Apache Cassandra is a distributed wide-column store built for write-heavy, always-on, horizontally-scaled workloads. It fuses two lineages: Dynamo’s leaderless replication + tunable consistency (no single point of failure, linear scale, multi-DC) and Bigtable’s wide-column data model. Cassandra is the textbook Dynamo-style system — leaderless quorums, consistent hashing, eventual consistency, gossip — made concrete.

A keyspace holds tables; a table’s primary key is (partition key, clustering columns…). The partition key decides which nodes store the row; clustering columns sort rows within a partition.

The mindset is the opposite of relational: model around your queries, not your entities. No joins, no ad-hoc WHERE — the partition key must be in the query. You denormalize aggressively and write the same data into several tables, one per access pattern. Duplication is the design, not a smell.

Cassandra places data with consistent hashing: the partition key is hashed to a token, the ring of all tokens is divided into ranges, and each node owns a set of ranges. Adding or removing a node remaps only a slice of the ring, not the whole keyspace. Vnodes (many small token ranges per node) smooth out distribution and make rebalancing cheaper. This is partitioning in production.

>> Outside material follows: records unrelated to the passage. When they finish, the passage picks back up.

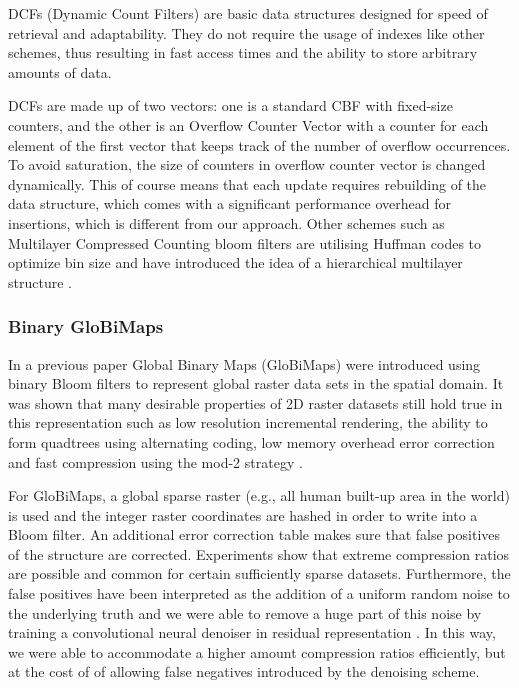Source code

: \documentclass[sigconf]{acmart}
\begin{document}
DCFs (Dynamic Count Filters) \cite{aguilar-saborit_dynamic_2006} are basic data structures designed for speed of retrieval and adaptability. They do not require the usage of indexes like other schemes, thus resulting in fast access times and the ability to store arbitrary amounts of data.

DCFs are made up of two vectors: one is a standard CBF with fixed-size counters, and the other is an Overflow Counter Vector with a counter for each element of the first vector that keeps track of the number of overflow occurrences. To avoid saturation, the size of counters in overflow counter vector is changed dynamically.
This of course means that each update requires rebuilding of the data structure, which comes with a significant performance overhead for insertions, which is different from our approach.  Other schemes such as Multilayer Compressed Counting bloom filters are utilising Huffman codes to optimize bin size and have introduced the idea of a hierarchical multilayer structure \cite{ficara_multilayer_2008}.

\subsubsection{Binary GloBiMaps}

In a previous paper Global Binary Maps (GloBiMaps) were introduced using binary Bloom filters to represent global raster data sets in the spatial domain. It was shown that many desirable properties of 2D raster datasets still hold true in this representation such as low resolution incremental rendering, the ability to form quadtrees using alternating coding, low memory overhead error correction and fast compression using the mod-2 strategy \cite{werner2019globimaps}.

For GloBiMaps, a global sparse raster (e.g., all human built-up area in the world) is used and the integer raster coordinates are hashed in order to write into a Bloom filter. An additional error correction table makes sure that false positives of the structure are corrected. Experiments show that extreme compression ratios are possible and common for certain sufficiently sparse datasets. Furthermore, the false positives have been interpreted as the addition of a uniform random noise to the underlying truth and we were able to remove a huge part of this noise by training a convolutional neural denoiser in residual representation \cite{werner2021globimapsai}. In this way, we were able to accommodate a higher amount compression ratios efficiently, but at the cost of of allowing false negatives introduced by the denoising scheme.
\end{document}
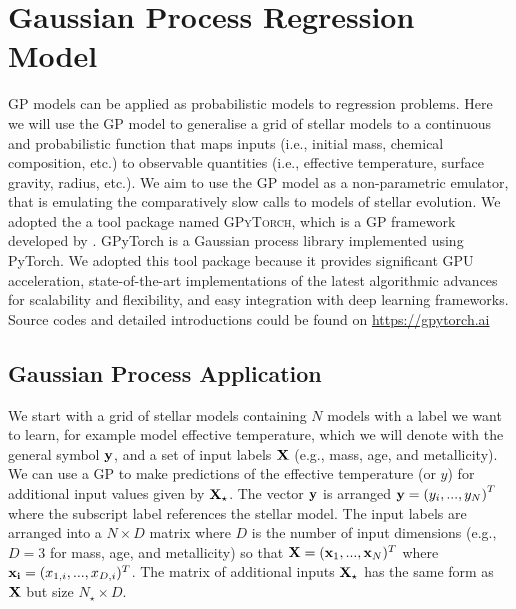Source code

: \section{Gaussian Process Regression Model}\label{GPR}

GP models can be applied as probabilistic models to regression problems.  Here we will use the GP model to generalise a grid of stellar models to a continuous and probabilistic function that maps inputs (i.e., initial mass, chemical composition, etc.) to observable quantities (i.e., effective temperature, surface gravity, radius, etc.).  We aim to use the GP model as a non-parametric emulator, that is emulating the comparatively slow calls to models of stellar evolution. 
%
We adopted the a tool package named \textsc{GPyTorch}, which is a GP framework developed by \citep{gardner2018gpytorch}. GPyTorch is a Gaussian process library implemented using PyTorch. We adopted this tool package because it provides significant GPU acceleration, state-of-the-art implementations of the latest algorithmic advances for scalability and flexibility, and easy integration with deep learning frameworks. Source codes and detailed introductions could be found on \url{https://gpytorch.ai} 


\subsection{Gaussian Process Application}

We start with a grid of stellar models containing $N$ models with a label we want to learn, for example model effective temperature, which we will denote with the general symbol $\bf y$, and a set of input labels $\bf X$ (e.g., mass, age, and metallicity).  We can use a GP to make predictions of the effective temperature (or $y$) for additional input values given by $\bf X_{\star}$.  The vector $\bf y$ is arranged ${\bf y} = \left(y_{i}, ... ,y_{N} \right)^{T}$ where the subscript label references the stellar model.  The input labels are arranged into a $N \times D$ matrix where $D$ is the number of input dimensions (e.g., $D=3$ for mass, age, and metallicity) so that ${\bf X} = ({\bf x}_{1}, ..., {\bf x}_{N})^{T}$ where ${\bf x_{i}} = (x_{1, i}, ..., x_{D, i})^{T}$.  The matrix of additional inputs $\bf X_{\star}$ has the same form as $\bf X$ but size $N_{\star} \times D$.

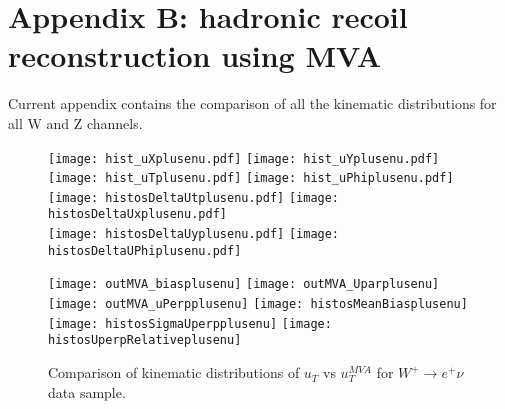 \chapter*{Appendix B: hadronic recoil reconstruction using MVA}
    Current appendix contains the comparison of all the kinematic distributions for all W and Z channels.
    
    \begin{figure}[h]
    	\centering
    	{\texttt{[image: hist\_uXplusenu.pdf]}}
    	{\texttt{[image: hist\_uYplusenu.pdf]}} \\
    	{\texttt{[image: hist\_uTplusenu.pdf]}}
    	{\texttt{[image: hist\_uPhiplusenu.pdf]}}\\
    	{\texttt{[image: histosDeltaUtplusenu.pdf]}}
    	{\texttt{[image: histosDeltaUxplusenu.pdf]}} \\
    	{\texttt{[image: histosDeltaUyplusenu.pdf]}}
    	{\texttt{[image: histosDeltaUPhiplusenu.pdf]}}\\
    	\label{fig:plusenu_data_distributions1}
    \end{figure}
    \begin{figure}[h]
    	\centering
    	{\texttt{[image: outMVA\_biasplusenu]}}
    	{\texttt{[image: outMVA\_Uparplusenu]}}
    	{\texttt{[image: outMVA\_uPerpplusenu]}}
    	{\texttt{[image: histosMeanBiasplusenu]}}
    	{\texttt{[image: histosSigmaUperpplusenu]}}
    	{\texttt{[image: histosUperpRelativeplusenu]}}
    	\caption{Comparison of kinematic distributions of $u_T$ vs $u_T^{MVA}$ for $W^+\rightarrow e^+\nu$ data sample.}
    	\label{fig:plusenu_data_distributions2}
    \end{figure}
    
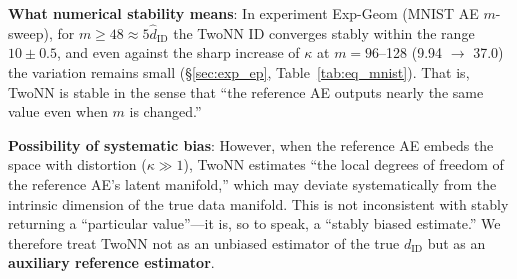 \documentclass[make,article,submit,pdftex,moreauthors]{Definitions/mdpi}
\begin{document}
\textbf{What numerical stability means}:
In experiment Exp-Geom (MNIST AE $m$-sweep), for $m \geq 48 \approx 5\hat{d}_\mathrm{ID}$
the TwoNN ID converges stably within the range $10 \pm 0.5$, and even against the sharp
increase of $\kappa$ at $m = 96$--128 (9.94 $\to$ 37.0) the variation remains small
(\S\ref{sec:exp_ep}, Table~\ref{tab:eq_mnist}).
That is, TwoNN is stable in the sense that ``the reference AE outputs nearly the same
value even when $m$ is changed.''

\textbf{Possibility of systematic bias}:
However, when the reference AE embeds the space with distortion ($\kappa \gg 1$),
TwoNN estimates ``the local degrees of freedom of the reference AE's latent manifold,''
which may deviate systematically from the intrinsic dimension of the true data manifold.
This is not inconsistent with stably returning a ``particular value''---it is, so to
speak, a ``stably biased estimate.''
We therefore treat TwoNN not as an unbiased estimator of the true $d_\mathrm{ID}$ but as
an \textbf{auxiliary reference estimator}.
\end{document}
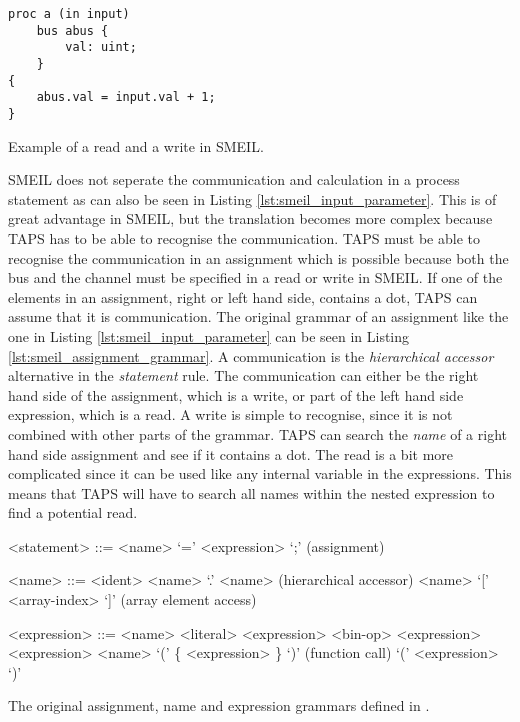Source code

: \begin{listing}
\begin{verbatim}
proc a (in input)
    bus abus {
        val: uint;
    }
{
    abus.val = input.val + 1;
}
\end{verbatim}
\caption{Example of a read and a write in SMEIL.}
\label{lst:smeil_input_parameter}
\end{listing}
SMEIL does not seperate the communication and calculation in a process statement as can also be seen in Listing \ref{lst:smeil_input_parameter}. This is of great advantage in SMEIL, but the translation becomes more complex because TAPS has to be able to recognise the communication.
TAPS must be able to recognise the communication in an assignment which is possible because both the bus and the channel must be specified in a read or write in SMEIL. If one of the elements in an assignment, right or left hand side, contains a dot, TAPS can assume that it is communication. The original grammar of an assignment like the one in Listing \ref{lst:smeil_input_parameter} can be seen in Listing \ref{lst:smeil_assignment_grammar}. A communication is the \textit{hierarchical accessor} alternative in the \textit{statement} rule. The communication can either be the right hand side of the assignment, which is a write, or part of the left hand side expression, which is a read. A write is simple to recognise, since it is not combined with other parts of the grammar. TAPS can search the \textit{name} of a right hand side assignment and see if it contains a dot. The read is a bit more complicated since it can be used like any internal variable in the expressions. This means that TAPS will have to search all names within the nested expression to find a potential read.
\begin{listing}
\begin{grammar}
<statement> ::= <name> `=' <expression> `;' (assignment)

<name> ::= <ident>
\alt <name> `.' <name> (hierarchical accessor)
\alt <name> `[' <array-index> `]' (array element access)

<expression> ::= <name>
\alt <literal>
\alt <expression> <bin-op> <expression>
 <expression>
\alt <name> `(' \{ <expression> \}  `)' (function call)
\alt `(' <expression> `)'


\end{grammar}
\caption{The original assignment, name and expression grammars defined in \cite{Asheim2018}.}
\label{lst:smeil_assignment_grammar}
\end{listing}
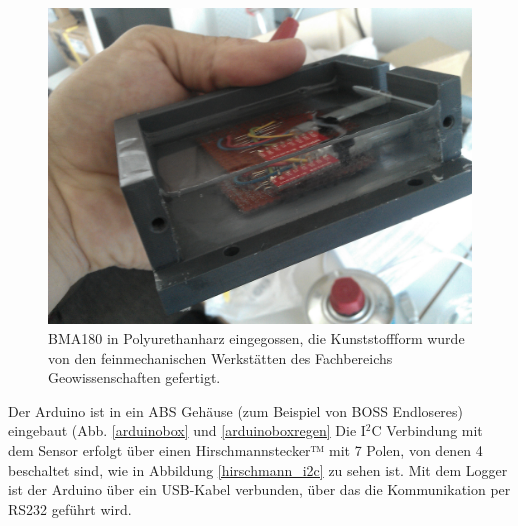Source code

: \documentclass[12pt,a4paper]{scrartcl}
\begin{document}
\begin{figure}[H]
\centering
\includegraphics[scale=.14]{hardwareimages/harz.jpg}
\caption{BMA180 in Polyurethanharz eingegossen, die Kunststoffform wurde von den feinmechanischen Werkstätten des Fachbereichs Geowissenschaften gefertigt.}
\label{harz}
\end{figure}

Der Arduino ist in ein ABS Gehäuse (zum Beispiel von BOSS Endloseres) eingebaut (Abb. \ref{arduinobox} und \ref{arduinoboxregen}
Die I$^2$C Verbindung mit dem Sensor erfolgt über einen Hirschmannstecker™ mit 7 Polen, von denen 4 beschaltet sind, wie in Abbildung \ref{hirschmann_i2c} zu sehen ist.
Mit dem Logger ist der Arduino über ein USB-Kabel verbunden, über das die Kommunikation per RS232 geführt wird.
\end{document}

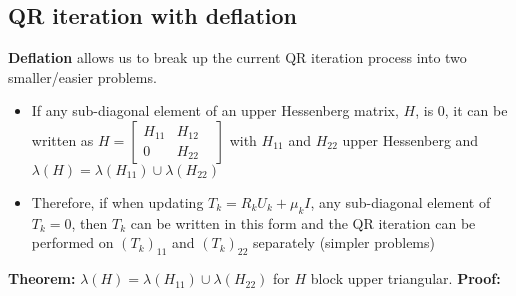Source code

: \documentclass{article}
\begin{document}
\subsection{QR iteration with deflation}
\textbf{Deflation} allows us to break up the current QR iteration process into two smaller/easier problems.
\begin{itemize}
    \item If any sub-diagonal element of an upper Hessenberg matrix, $H$, is 0, it can be written as $H = \begin{bmatrix} H_{11} & H_{12} \\ 0 & H_{22} &\end{bmatrix}$ with $H_{11}$ and $H_{22}$ upper Hessenberg and $\lambda(H) = \lambda(H_{11})\cup \lambda(H_{22})$
    \item Therefore, if when updating $T_k = R_kU_k + \mu_k I$, any sub-diagonal element of $T_k = 0$, then $T_k$ can be written in this form and the QR iteration can be performed on $(T_k)_{11}$ and $(T_k)_{22}$ separately (simpler  problems)
\end{itemize}
\textbf{Theorem:} $\lambda(H) = \lambda(H_{11})\cup \lambda(H_{22})$ for $H$ block upper triangular. \textbf{Proof:}
\end{document}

Each keyspace sets a replication factor (RF) per datacenter — every partition is stored on RF nodes, all equal, no leader. NetworkTopologyStrategy spreads replicas across racks and DCs. Any node can act as the coordinator for a request and forward to the replicas.

Consistency is chosen per query via the consistency level (CL)ONE, QUORUM, LOCAL_QUORUM, ALL. The key relation: R + W > RF gives you read-your-writes (a quorum read overlaps a quorum write on at least one current replica); LOCAL_QUORUM keeps multi-DC requests fast by staying in-region. This is the PACELC latency-vs-consistency dial exposed as a per-query knob — the same quorum math.

Cassandra request path — a coordinator fanning a CL=QUORUM request to RF=3 replicas

Mermaid source
flowchart LR
classDef client fill:#eef2f8,stroke:#94a3b8,stroke-width:1.5px,color:#0f172a;
classDef coord fill:#eef0fe,stroke:#6366f1,stroke-width:1.5px,color:#0f172a;
classDef replica fill:#e7f5ec,stroke:#3f9c5a,stroke-width:1.5px,color:#0f172a;
Client(["Client"]):::client
Coord{{"Coordinator<br/>(any node, per request)"}}:::coord
R1[("Replica A")]:::replica
R2[("Replica B")]:::replica
R3[("Replica C")]:::replica
Client -->|"CL = QUORUM"| Coord
Coord -->|"partition key → token"| R1
Coord --> R2
Coord --> R3
R1 -.->|ack| Coord
R2 -.->|ack| Coord
Coord -.->|"2 of RF=3 agree → respond"| Client

A write appends to the commit log (durability) and updates an in-memory memtable — then it’s acknowledged. No read-before-write, no in-place update. When a memtable fills, it flushes to an immutable on-disk SSTable. This is an LSM-tree: all writes are sequential appends, which is why Cassandra ingests at very high volume without flinching.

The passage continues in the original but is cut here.